Her mother did freelance illustrations for Vogue and her father was a real estate investor, builder, and philanthropist in Southern California.
Kleefeld wrote and illustrated her first book at age 9 after observing a cluster of dust particles dancing in a ray of sunlight coming through her bedroom window.
“I created another universe, with an imaginary family, then drew pictures of all the characters,” she remembered of the book she called “The Nanose.”
“That book turned out to be psychologically revealing,” said Kleefeld, who would study psychology at UCLA. “It showed the disconnection I had with my own family – that my dad wasn’t really there for us on a psychological or emotional level.”
At age 5, she already was taking ballet at Santa Monica’s Toland School of Dance when a visiting instructor from the Bolshoi Ballet tried to convince her mother to send Carolyn, her youngest child, to its elite academy in Russia. “I was the youngest of three children in our family, and, of course, there was no way she was going to allow me to go to Russia by myself,” Kleefeld said.
By the time she was 13, she was enamored with French writer Guy de Maupassant and began writing short stories of her own. At 15, her well-to-do family moved to Beverly Hills, where Carolyn never felt comfortable, but found success as a model and explored acting.
A Hollywood husband
Her first husband, Travis Kleefeld – known professionally as Tony Travis – was an actor whose credits included roles in “77 Sunset Strip” and “Perry Mason,” among others, along with a feature film called “The Beat-niks.” He was a talented singer, discovered by Dinah Shore, who helped him cut several albums.
Their marriage produced two daughters, Carla and Claudia, but ended after 9 1/2 years, and Carolyn Kleefeld moved to Malibu, where she thrived in a meditative environment among a creative community of free thinkers. That’s where she began writing “Climates of the Mind.”
Shortly after completing the book, she made a visit to Esalen Institute, took a workshop on “rebirth,” and fell in love with Big Sur.
“That was in 1980, around Christmastime, and I liked it so much that I decided I had to stay for a while,” she said. “And I never left.”
Over the years, Kleefeld’s circle of friends has included Timothy Leary, who spent time at her house, Rod Steiger (whom she dated in Malibu), Hollywood producer Darryl F. Zanuck (“The Longest Day,” “The Grapes of Wrath,” and many others), self-help guru Wayne Dyer, poet Allen Ginsberg, psychoanalyst John Lilly and musician/author/ psychotherapist/lecturer Laura Huxley. “Laura was my best friend,” she said of Huxley, who died in 2007.

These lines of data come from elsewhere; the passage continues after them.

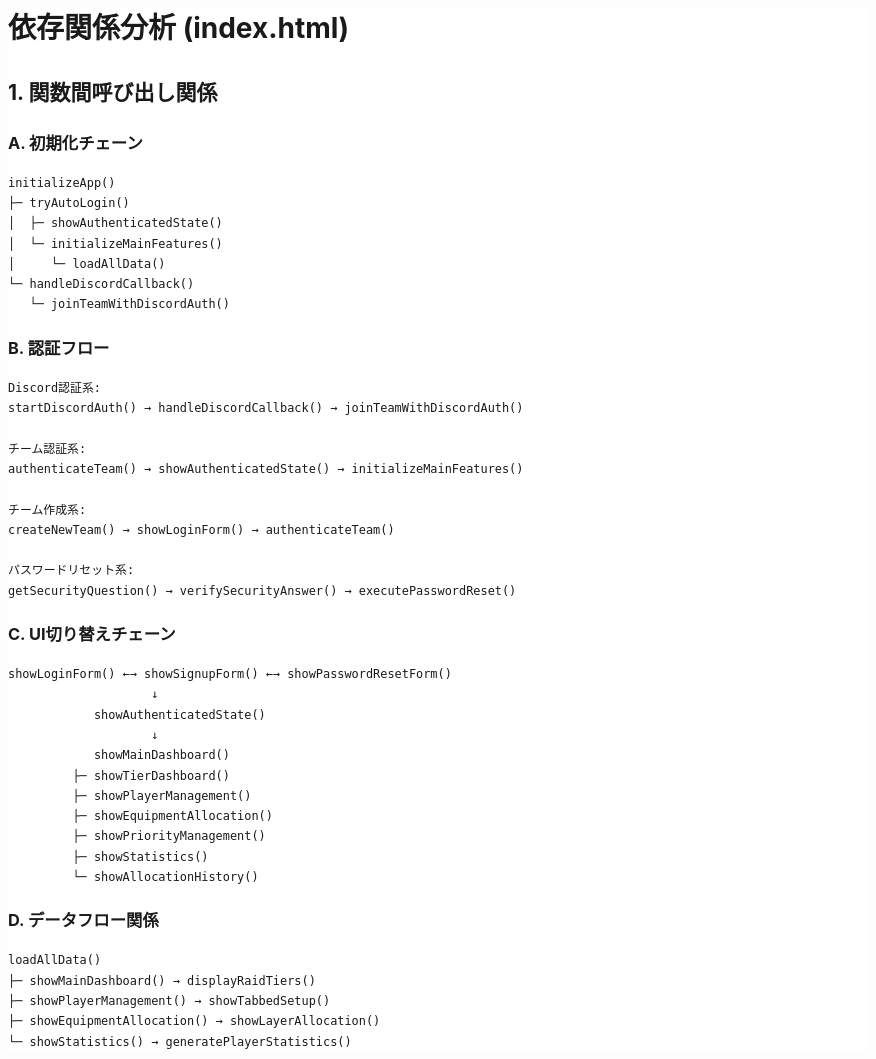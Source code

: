 # 依存関係分析 (index.html)

## 1. 関数間呼び出し関係

### A. 初期化チェーン
```
initializeApp()
├─ tryAutoLogin()
│  ├─ showAuthenticatedState()
│  └─ initializeMainFeatures()
│     └─ loadAllData()
└─ handleDiscordCallback()
   └─ joinTeamWithDiscordAuth()
```

### B. 認証フロー
```
Discord認証系:
startDiscordAuth() → handleDiscordCallback() → joinTeamWithDiscordAuth()

チーム認証系:
authenticateTeam() → showAuthenticatedState() → initializeMainFeatures()

チーム作成系:
createNewTeam() → showLoginForm() → authenticateTeam()

パスワードリセット系:
getSecurityQuestion() → verifySecurityAnswer() → executePasswordReset()
```

### C. UI切り替えチェーン
```
showLoginForm() ←→ showSignupForm() ←→ showPasswordResetForm()
                    ↓
            showAuthenticatedState()
                    ↓
            showMainDashboard()
         ├─ showTierDashboard()
         ├─ showPlayerManagement()
         ├─ showEquipmentAllocation()
         ├─ showPriorityManagement()
         ├─ showStatistics()
         └─ showAllocationHistory()
```

### D. データフロー関係
```
loadAllData()
├─ showMainDashboard() → displayRaidTiers()
├─ showPlayerManagement() → showTabbedSetup()
├─ showEquipmentAllocation() → showLayerAllocation()
└─ showStatistics() → generatePlayerStatistics()
```
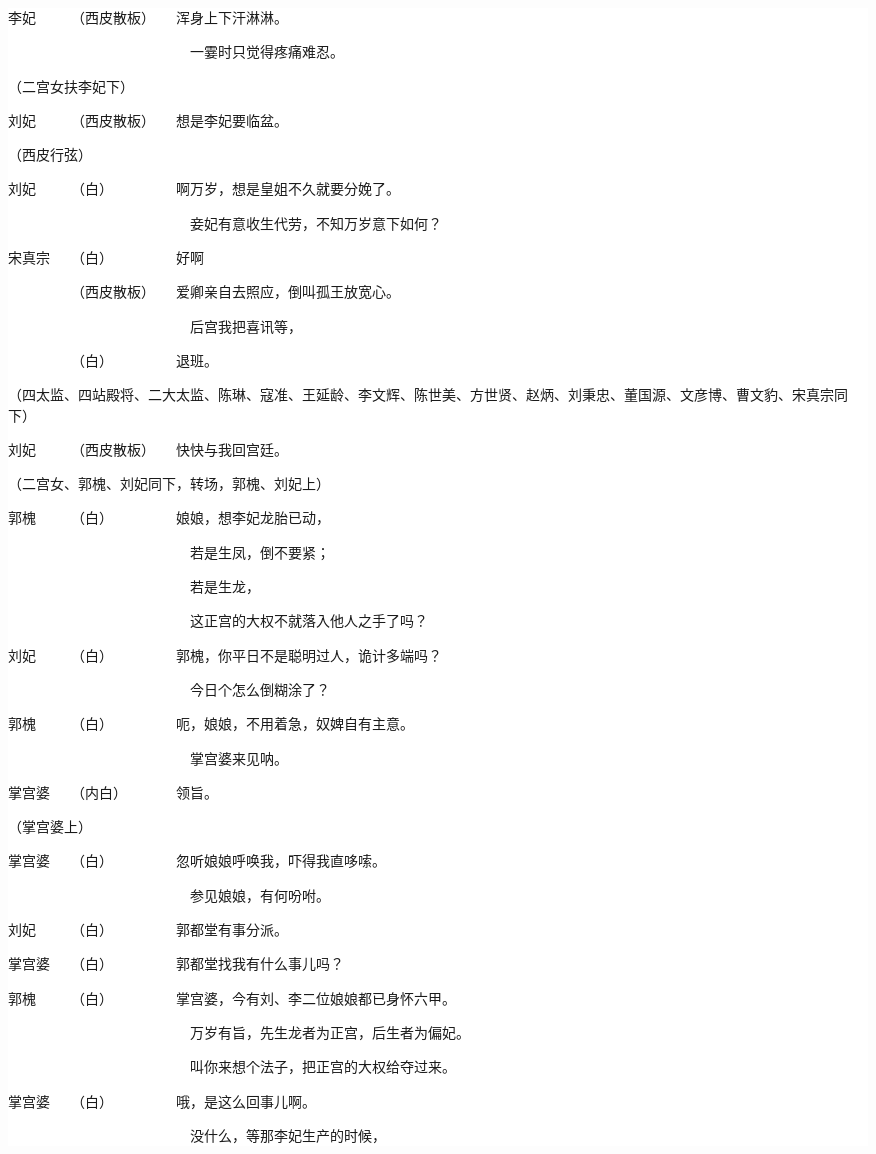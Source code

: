 李妃　　　（西皮散板）　　浑身上下汗淋淋。

　　　　　　　　　　　　　一霎时只觉得疼痛难忍。

（二宫女扶李妃下）

刘妃　　　（西皮散板）　　想是李妃要临盆。

（西皮行弦）

刘妃　　　（白）　　　　　啊万岁，想是皇姐不久就要分娩了。

　　　　　　　　　　　　　妾妃有意收生代劳，不知万岁意下如何？

宋真宗　　（白）　　　　　好啊

　　　　　（西皮散板）　　爱卿亲自去照应，倒叫孤王放宽心。

　　　　　　　　　　　　　后宫我把喜讯等，

　　　　　（白）　　　　　退班。

（四太监、四站殿将、二大太监、陈琳、寇准、王延龄、李文辉、陈世美、方世贤、赵炳、刘秉忠、董国源、文彦博、曹文豹、宋真宗同下）

刘妃　　　（西皮散板）　　快快与我回宫廷。

（二宫女、郭槐、刘妃同下，转场，郭槐、刘妃上）

郭槐　　　（白）　　　　　娘娘，想李妃龙胎已动，

　　　　　　　　　　　　　若是生凤，倒不要紧；

　　　　　　　　　　　　　若是生龙，

　　　　　　　　　　　　　这正宫的大权不就落入他人之手了吗？

刘妃　　　（白）　　　　　郭槐，你平日不是聪明过人，诡计多端吗？

　　　　　　　　　　　　　今日个怎么倒糊涂了？

郭槐　　　（白）　　　　　呃，娘娘，不用着急，奴婢自有主意。

　　　　　　　　　　　　　掌宫婆来见呐。

掌宫婆　　（内白）　　　　领旨。

（掌宫婆上）

掌宫婆　　（白）　　　　　忽听娘娘呼唤我，吓得我直哆嗦。

　　　　　　　　　　　　　参见娘娘，有何吩咐。

刘妃　　　（白）　　　　　郭都堂有事分派。

掌宫婆　　（白）　　　　　郭都堂找我有什么事儿吗？

郭槐　　　（白）　　　　　掌宫婆，今有刘、李二位娘娘都已身怀六甲。

　　　　　　　　　　　　　万岁有旨，先生龙者为正宫，后生者为偏妃。

　　　　　　　　　　　　　叫你来想个法子，把正宫的大权给夺过来。

掌宫婆　　（白）　　　　　哦，是这么回事儿啊。

　　　　　　　　　　　　　没什么，等那李妃生产的时候，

“I’ve known a lot of interesting people,” she said. “I never sought them out – it just happened.”
Since moving to her mountaintop more than four decades ago, creating art has been Kleefeld’s primary focus and passion. Her $10 million endowment resulted in the expansion and renaming of the Carolyn Compagna Kleefeld Contemporary Art Museum at California State University Long Beach.
Living in paradise – and in isolation – can often be a lonely and difficult lifestyle, she said. “It’s like a monastery up here, and a very odd life, she said. “I sometimes feel like a sort of priestess, venturing into the wilderness of the unconscious, constantly discovering things that add to my understanding of life. And that’s what keeps me alive, centered and integrated.
“Making art, for me, is like a transcendent experience,” said Kleefeld. “It’s like a special dimension – another place I can go – and it’s the best place.”